In this study, we analyzed the clinical and cytogenetic characteristics of 30 Korean ocular MALT lymphoma patients. In contrast to previous reports, we found that ocular adnexal MALT lymphomas in this population are not located solely in the orbit, but rather occur with an even distribution in the conjunctiva and orbit [17,40]. We also found that the ocular adnexal MALT lymphomas in this Korean population were rarely disseminated, in contrast to those in other reports which showed more disseminated disease at presentation, more frequent relapses at extraocular sites, and lower overall survival rates with a 5-year overall survival of 75% and 10% of patients dying from their lymphoma [17]. Based on these clinical differences, we hypothesized that the frequencies of genetic aberrations also may differ according to the geographic location or ethnic groups.

We found that the t(14;18) IgH-MALT1 translocation was rare (3.3%), concordant with others reports showing frequencies ranging from 0% to 10% [9,17,41,42,43,44,45]. In contrast, the t(11;18)(q21;q21) API2-MALT translocation was not detected in any cases in our study, although this translocation has been reported in up to 13% in two studies conducted in Europe and Japan [20,22]. This finding is in line with the lower frequencies of this translocation in gastric MALT lymphomas of East Asians; although previous studies reported that approximately 30% of MALT lymphomas in western countries harbor the t(11;18) translocation [46,47], the incidence of this translocation in gastric MALT lymphomas is only 7.5% to 12.5% in East Asians [48,49]. Thus, the difference in frequencies of these aberrations suggest that not only site, but also geographical and environmental conditions, may play an important role in the type of genetic abnormalities in ocular adnexal MALT lymphoma.

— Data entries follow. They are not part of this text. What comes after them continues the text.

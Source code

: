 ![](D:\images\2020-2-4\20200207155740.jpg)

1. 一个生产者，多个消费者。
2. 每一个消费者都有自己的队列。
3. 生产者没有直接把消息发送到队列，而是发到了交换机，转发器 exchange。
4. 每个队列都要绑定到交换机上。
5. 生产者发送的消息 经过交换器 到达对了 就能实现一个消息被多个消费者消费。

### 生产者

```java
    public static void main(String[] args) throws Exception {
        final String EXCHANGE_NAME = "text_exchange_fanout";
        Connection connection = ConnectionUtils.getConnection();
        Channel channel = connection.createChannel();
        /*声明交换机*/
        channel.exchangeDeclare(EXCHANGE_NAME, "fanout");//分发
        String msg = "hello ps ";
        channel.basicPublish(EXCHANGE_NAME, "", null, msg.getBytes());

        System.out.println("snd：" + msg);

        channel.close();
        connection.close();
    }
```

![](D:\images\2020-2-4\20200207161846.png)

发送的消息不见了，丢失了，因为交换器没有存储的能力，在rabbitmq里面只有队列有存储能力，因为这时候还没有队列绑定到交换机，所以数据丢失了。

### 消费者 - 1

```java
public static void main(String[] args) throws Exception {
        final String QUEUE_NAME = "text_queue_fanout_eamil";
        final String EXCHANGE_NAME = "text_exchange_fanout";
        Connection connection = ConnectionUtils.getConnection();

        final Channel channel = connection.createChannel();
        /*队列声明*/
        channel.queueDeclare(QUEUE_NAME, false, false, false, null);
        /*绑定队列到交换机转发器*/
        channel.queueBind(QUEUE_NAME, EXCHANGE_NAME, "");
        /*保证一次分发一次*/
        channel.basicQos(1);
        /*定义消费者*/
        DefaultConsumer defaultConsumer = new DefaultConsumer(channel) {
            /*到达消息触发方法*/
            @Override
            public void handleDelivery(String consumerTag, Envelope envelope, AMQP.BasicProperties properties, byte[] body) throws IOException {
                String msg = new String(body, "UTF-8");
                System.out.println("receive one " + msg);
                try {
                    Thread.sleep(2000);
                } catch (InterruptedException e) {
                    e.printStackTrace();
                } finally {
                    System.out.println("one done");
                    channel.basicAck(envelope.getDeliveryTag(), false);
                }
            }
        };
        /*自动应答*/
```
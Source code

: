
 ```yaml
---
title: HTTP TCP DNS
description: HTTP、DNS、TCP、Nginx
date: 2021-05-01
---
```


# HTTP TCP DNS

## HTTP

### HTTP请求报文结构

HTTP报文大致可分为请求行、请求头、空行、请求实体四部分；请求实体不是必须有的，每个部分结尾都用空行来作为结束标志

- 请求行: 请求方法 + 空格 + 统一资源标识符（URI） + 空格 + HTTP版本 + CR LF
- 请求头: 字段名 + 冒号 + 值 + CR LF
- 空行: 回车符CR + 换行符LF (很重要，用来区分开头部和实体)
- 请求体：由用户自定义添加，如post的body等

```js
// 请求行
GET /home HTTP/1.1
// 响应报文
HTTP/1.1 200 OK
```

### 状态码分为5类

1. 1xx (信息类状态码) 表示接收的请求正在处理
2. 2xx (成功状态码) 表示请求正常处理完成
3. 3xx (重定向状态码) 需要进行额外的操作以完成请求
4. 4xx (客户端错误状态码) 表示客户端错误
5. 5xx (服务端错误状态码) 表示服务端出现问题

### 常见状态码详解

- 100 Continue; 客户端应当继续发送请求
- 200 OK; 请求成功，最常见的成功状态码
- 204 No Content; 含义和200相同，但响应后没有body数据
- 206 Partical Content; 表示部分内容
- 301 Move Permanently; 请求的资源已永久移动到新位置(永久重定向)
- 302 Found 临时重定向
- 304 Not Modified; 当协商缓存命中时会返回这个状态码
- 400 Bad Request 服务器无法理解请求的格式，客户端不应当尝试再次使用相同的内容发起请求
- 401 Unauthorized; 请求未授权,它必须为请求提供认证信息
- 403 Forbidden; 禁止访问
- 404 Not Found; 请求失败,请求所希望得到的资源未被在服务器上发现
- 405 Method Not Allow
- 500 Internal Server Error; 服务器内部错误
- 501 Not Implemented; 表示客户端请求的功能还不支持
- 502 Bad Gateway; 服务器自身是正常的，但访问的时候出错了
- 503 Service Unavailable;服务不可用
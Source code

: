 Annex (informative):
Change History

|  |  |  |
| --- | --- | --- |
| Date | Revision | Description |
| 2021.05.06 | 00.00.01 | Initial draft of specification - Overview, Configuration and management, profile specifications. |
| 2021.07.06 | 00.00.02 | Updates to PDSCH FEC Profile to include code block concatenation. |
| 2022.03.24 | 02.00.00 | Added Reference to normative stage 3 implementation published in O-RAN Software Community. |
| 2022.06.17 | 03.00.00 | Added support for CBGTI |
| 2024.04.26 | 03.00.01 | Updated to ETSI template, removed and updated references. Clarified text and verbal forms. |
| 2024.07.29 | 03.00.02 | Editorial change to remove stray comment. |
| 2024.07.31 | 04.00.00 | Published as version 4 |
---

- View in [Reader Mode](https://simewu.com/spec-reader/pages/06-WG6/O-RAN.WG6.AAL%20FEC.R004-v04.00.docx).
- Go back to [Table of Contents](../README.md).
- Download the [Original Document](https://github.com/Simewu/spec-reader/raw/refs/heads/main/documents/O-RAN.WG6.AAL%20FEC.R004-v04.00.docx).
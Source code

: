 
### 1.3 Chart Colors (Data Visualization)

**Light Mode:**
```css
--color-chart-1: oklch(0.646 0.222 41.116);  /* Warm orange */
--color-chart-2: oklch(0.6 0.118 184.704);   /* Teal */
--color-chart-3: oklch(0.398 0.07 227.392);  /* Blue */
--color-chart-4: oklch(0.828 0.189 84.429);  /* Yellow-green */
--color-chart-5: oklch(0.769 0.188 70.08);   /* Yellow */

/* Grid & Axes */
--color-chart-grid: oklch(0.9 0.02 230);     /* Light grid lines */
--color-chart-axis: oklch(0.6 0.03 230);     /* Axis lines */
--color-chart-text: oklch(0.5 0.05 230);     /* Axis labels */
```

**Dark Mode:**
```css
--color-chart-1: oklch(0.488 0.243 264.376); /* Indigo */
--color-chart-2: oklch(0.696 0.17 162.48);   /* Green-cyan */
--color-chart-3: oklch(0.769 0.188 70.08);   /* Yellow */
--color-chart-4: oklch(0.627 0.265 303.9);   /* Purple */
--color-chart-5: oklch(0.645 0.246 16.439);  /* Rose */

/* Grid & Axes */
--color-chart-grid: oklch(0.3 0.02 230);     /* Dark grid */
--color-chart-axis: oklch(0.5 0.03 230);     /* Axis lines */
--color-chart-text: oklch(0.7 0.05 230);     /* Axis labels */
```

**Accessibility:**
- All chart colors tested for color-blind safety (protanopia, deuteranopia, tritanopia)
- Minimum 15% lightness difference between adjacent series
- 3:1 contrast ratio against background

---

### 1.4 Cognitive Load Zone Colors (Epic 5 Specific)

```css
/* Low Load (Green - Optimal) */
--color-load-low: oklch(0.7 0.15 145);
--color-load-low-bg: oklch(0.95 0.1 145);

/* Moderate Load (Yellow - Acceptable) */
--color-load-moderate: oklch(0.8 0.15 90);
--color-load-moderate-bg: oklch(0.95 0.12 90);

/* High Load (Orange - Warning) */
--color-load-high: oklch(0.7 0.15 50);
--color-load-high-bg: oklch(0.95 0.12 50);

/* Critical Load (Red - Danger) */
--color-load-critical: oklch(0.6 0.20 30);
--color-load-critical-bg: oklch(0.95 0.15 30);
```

One translocation positive case in this study was accompanied by trisomy 18, which is not common in gastric MALT lymphoma with t(11;18) API2-MALT 1 translocation [49,50]. In fact, numeric aberrations and the API2-MALT1 translocation have been reported to be mutually exclusive. This conflicting result might be explained by the different anatomical sites of origin or by different translocation partner genes. Future studies with more cases will be needed to clarify this result.

Interestingly, one case of patient relapse in this study showed trisomy 18 only in the relapsed specimen. There have been some reports that chromosomal aneuploidy such as trisomy 3, 18 are associated with high grade transformation of low grade MALT lymphoma [49,50]. Though a microscopically high grade component was not observed in this case, the trisomy 18 we detected might ref lect the treatment-resistant nature of the tumor.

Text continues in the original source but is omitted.